With Aaron Loves Angela, Gordon Parks Jr.'s final film, Blaxploitation met Shakespeare in a gritty, powerful romantic melodrama that re-imagines the star-crossed love affair between Romeo and Juliet as a racially explosive romance between Aaron (Kevin Hooks), a sixteen year old black kid in Harlem whose life revolves around basketball, and Angela (Fame’s Irene Cara), a fifteen year old Puerto Rican girl whose family and community is none too enthused about her dating outside her race.
Aaron is torn between wildly different father figures, both wildly inadequate and tragic. The great character actor Moses Gunn turns in one of his most powerful and nuanced performances as Aaron’s dad Ike, a high school and college athlete athlete who came heartbreakingly close to making it in the big leagues.
Ike grasped desperately at that big brass ring, his American dream, only to have it just elude his grasp in a way that crushed his spirit and killed his soul, reducing him to an angry, sad, bitter alcoholic cursed to live forever in the endless, chilly shadow of his abandoned aspirations.
Aaron’s other father figure is even more problematic. Kevin Hooks’ father Robert is riveting as Beau, a pimp, cocaine dealer and all-around bad human being who nevertheless takes an interest in the talented young ballplayer that is mostly, but not entirely, sinister.
Life in a 1970s Harlem was so decimated by urban blight that it looks like a war zone, an American Beirut, but when Aaron falls hopelessly in love with Angela, suddenly a grim world comes alive with music and life and romance.
Like Superfly, music is central to Aaron Loves Angela, only this time the icon providing the soundtrack and score is Jose Feliciano. Like Curtis Mayfield in Superfly, Feliciano does more than just provide the music for an unusually musical tale of life and death in the inner city.

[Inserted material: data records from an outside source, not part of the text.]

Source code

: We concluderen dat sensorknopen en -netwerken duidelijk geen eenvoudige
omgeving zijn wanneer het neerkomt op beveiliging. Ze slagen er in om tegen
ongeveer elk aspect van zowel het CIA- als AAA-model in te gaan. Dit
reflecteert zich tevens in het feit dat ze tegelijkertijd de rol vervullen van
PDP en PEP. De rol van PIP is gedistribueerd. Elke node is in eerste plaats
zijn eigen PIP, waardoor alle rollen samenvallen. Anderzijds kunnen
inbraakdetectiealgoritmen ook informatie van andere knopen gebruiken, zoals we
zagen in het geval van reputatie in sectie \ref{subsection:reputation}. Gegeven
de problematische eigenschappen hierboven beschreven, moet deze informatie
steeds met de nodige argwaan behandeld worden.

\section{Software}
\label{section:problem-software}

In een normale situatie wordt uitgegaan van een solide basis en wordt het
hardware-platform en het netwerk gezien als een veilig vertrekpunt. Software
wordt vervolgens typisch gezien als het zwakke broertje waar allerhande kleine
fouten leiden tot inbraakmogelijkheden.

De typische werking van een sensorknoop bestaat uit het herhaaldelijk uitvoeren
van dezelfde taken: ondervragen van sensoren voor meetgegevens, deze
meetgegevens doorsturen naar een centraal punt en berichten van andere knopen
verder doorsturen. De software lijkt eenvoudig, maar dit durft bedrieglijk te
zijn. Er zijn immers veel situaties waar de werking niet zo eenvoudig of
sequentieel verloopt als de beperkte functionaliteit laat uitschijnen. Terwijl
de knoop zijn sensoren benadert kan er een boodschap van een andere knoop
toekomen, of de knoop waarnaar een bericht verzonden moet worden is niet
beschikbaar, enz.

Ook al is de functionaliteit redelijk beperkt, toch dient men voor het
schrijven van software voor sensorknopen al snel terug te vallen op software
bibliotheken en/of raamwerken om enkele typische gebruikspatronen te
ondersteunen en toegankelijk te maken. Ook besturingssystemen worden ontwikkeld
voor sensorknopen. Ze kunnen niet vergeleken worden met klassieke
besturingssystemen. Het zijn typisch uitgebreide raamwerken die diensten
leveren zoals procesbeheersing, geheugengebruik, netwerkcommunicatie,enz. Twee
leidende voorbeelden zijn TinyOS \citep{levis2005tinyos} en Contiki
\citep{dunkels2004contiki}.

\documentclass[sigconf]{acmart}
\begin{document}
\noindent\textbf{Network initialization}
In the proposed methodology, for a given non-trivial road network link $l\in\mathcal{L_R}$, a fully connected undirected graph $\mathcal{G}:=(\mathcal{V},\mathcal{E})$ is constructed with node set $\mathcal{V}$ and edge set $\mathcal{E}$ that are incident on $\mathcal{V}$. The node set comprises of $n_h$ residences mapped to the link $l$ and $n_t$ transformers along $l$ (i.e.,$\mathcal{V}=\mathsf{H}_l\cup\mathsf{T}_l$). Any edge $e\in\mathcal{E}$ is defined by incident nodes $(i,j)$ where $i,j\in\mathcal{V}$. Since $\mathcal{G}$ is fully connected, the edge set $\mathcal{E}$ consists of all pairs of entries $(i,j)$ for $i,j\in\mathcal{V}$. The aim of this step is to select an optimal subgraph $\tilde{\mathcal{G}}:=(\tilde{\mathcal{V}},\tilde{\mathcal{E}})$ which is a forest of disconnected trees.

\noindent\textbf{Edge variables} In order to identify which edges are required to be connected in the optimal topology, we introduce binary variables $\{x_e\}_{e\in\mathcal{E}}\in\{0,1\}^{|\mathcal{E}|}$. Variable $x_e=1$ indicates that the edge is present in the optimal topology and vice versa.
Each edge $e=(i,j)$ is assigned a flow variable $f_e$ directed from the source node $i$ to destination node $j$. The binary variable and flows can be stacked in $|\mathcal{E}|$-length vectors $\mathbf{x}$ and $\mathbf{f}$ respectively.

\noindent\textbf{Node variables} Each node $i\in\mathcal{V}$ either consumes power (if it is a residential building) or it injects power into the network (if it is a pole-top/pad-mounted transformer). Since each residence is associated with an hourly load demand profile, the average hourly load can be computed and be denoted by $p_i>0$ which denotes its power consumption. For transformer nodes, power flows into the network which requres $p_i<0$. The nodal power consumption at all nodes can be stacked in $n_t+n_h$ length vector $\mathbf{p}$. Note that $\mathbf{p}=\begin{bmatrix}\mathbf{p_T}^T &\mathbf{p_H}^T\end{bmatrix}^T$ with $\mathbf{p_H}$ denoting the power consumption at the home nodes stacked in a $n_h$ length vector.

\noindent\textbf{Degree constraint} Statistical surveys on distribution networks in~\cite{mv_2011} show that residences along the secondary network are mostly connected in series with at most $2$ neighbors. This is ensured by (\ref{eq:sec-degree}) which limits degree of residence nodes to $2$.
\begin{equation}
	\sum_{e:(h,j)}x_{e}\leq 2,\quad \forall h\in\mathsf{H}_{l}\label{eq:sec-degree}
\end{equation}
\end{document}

Feliciano is the heart and soul of Aaron Loves Angela, in addition to providing a cameo as a singer at a nightclub whose song articulates Aaron’s inner struggle just as uncannily as Curtis Mayfield was very explicitly singing about Youngblood Priest’s pain during his cameo in Superfly.

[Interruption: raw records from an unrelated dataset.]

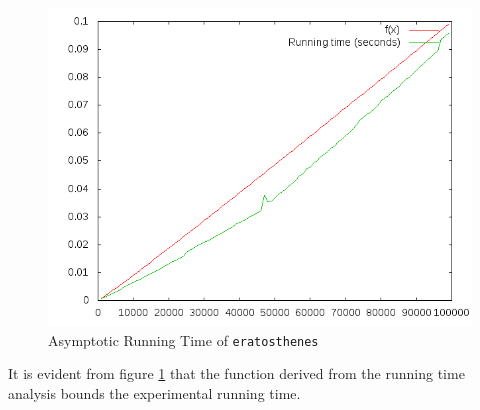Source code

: \documentclass{amsart}
\theoremstyle{definition}
\theoremstyle{case}
\begin{document}
	\begin{figure}\caption{Asymptotic Running Time of \texttt{eratosthenes}}
		\label{runtime1}
		\includegraphics[scale=0.5]{erat3.png}
	\end{figure}
	
	It is evident from figure \ref{runtime1} that the function derived from the running time analysis bounds the experimental running time.
\end{document}
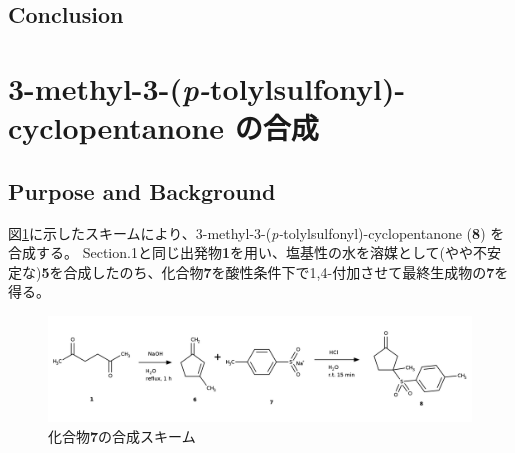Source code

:\documentclass{ltjsarticle}
\theoremstyle{definition}
\numberwithin{equation}{section}
\begin{document}
\subsection{Conclusion}

\section{3-methyl-3-(\textit{p-}tolylsulfonyl)-cyclopentanone の合成}
\subsection{Purpose and Background}
図\ref{scheme_6-2}に示したスキームにより、3-methyl-3-(\textit{p-}tolylsulfonyl)-cyclopentanone (\textbf{8}) を合成する。
Section.1と同じ出発物\textbf{1}を用い、塩基性の水を溶媒として(やや不安定な)\textbf{5}を合成したのち、化合物\textbf{7}を酸性条件下で1,4-付加させて最終生成物の\textbf{7}を得る。
\begin{figure}[htbp]
\begin{center}
\includegraphics[width = 15 cm]{scheme6-2.png}
\caption{化合物\textbf{7}の合成スキーム}%
\label{scheme_6-2}
\end{center}
\end{figure}
\end{document}
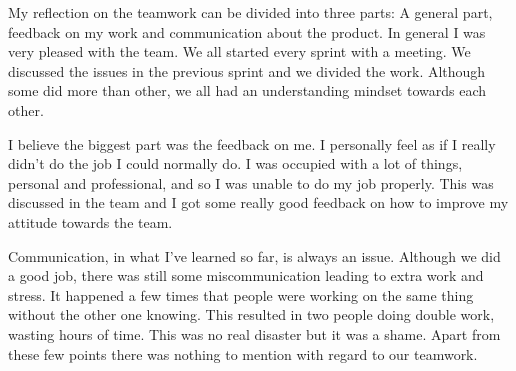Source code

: \documentclass[a4paper]{article}
\begin{document}
My reflection on the teamwork can be divided into three parts: A general part, feedback on my work and communication about the product.
In general I was very pleased with the team. We all started every sprint with a meeting. We discussed the issues in the previous sprint and we divided the work. Although some did more than other, we all had an understanding mindset towards each other.

I believe the biggest part was the feedback on me. I personally feel as if I really didn't do the job I could normally do. I was occupied with a lot of things, personal and professional, and so I was unable to do my job properly. This was discussed in the team and I got some really good feedback on how to improve my attitude towards the team. 

Communication, in what I've learned so far, is always an issue. Although we did a good job, there was still some miscommunication leading to extra work and stress. It happened a few times that people were working on the same thing without the other one knowing. This resulted in two people doing double work, wasting hours of time. This was no real disaster but it was a shame. Apart from these few points there was nothing to mention with regard to our teamwork.
\end{document}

Aaron Loves Angela is an unmistakably Blaxploitation spin on the archetypal tale of star-crossed lovers where Romeo decides to lose his virginity to the high-priced neighborhood call girl so that he won’t embarrass himself the first time with his Juliet, Romeo proclaims his love for his Juliet via graffiti rather than monologues delivered in iambic pentameter, and escape from a world of ugliness and strife takes the form of $250,000 in purloined drug money that presents more problems than it promises to solve.
Parks Jr’s romantic and deeply sad final film finds beauty, romance and truth in the ugliness and despair of 1970s Harlem, in neighborhoods the non-Blaxploitation world pretended didn’t exist but that Parks Jr. captures with a sense of verisimilitude and craft that lends the film an unmistakable air of truth.

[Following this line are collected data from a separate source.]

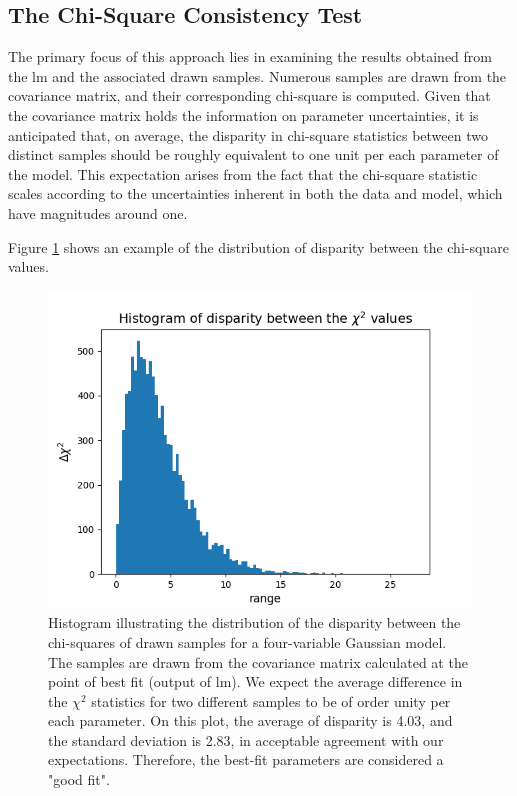 \documentclass[12pt, TexShade, letterpaper]{report}
\begin{document}
\subsection{The Chi-Square Consistency Test}
\label{chap:method,sub:test,subsub:chi}
The primary focus of this approach lies in examining the results obtained from the \gls{lm} and the associated drawn samples. Numerous samples are drawn from the covariance matrix, and their corresponding chi-square is computed. Given that the covariance matrix holds the information on parameter uncertainties, it is anticipated that, on average, the disparity in chi-square statistics between two distinct samples should be roughly equivalent to one unit per each parameter of the model. This expectation arises from the fact that the chi-square statistic scales according to the uncertainties inherent in both the data and model, which have magnitudes around one.\par
Figure \ref{fig:csq_test} shows an example of the distribution of disparity between the chi-square values.\par
\begin{figure}[h!]
\centering
\includegraphics[scale =0.8]{csq_hist.png}
\caption[Histogram of disparity in the chi-square values of drawn samples]{Histogram illustrating the distribution of the disparity between the chi-squares of drawn samples for a four-variable Gaussian model. The samples are drawn from the covariance matrix calculated at the point of best fit (output of \gls{lm}). We expect the average difference in the $\chi^2$ statistics for two different samples to be of order unity per each parameter.
On this plot, the average of disparity is 4.03, and the standard deviation is 2.83, in acceptable agreement with our expectations. Therefore, the best-fit parameters are considered a "good fit".}
\label{fig:csq_test}
\end{figure}
\end{document}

With sensitive, socially conscious and substantive outliers like Aaron Loves Angela, Blaxploitation began to move beyond exploitation and sensationalism towards something artier and more ambitious. It had come so far in such a short amount of time and the Parks were at the very forefront of the movement.
Parks Jr.’s life was a tragedy because he died so young, seemingly with so many more stories to tell and movies to make, but a triumph as well because he made so much of his very limited time on earth, proving, like his father, that you do not need to make a large number of movies to leave behind an impressive and influential legacy.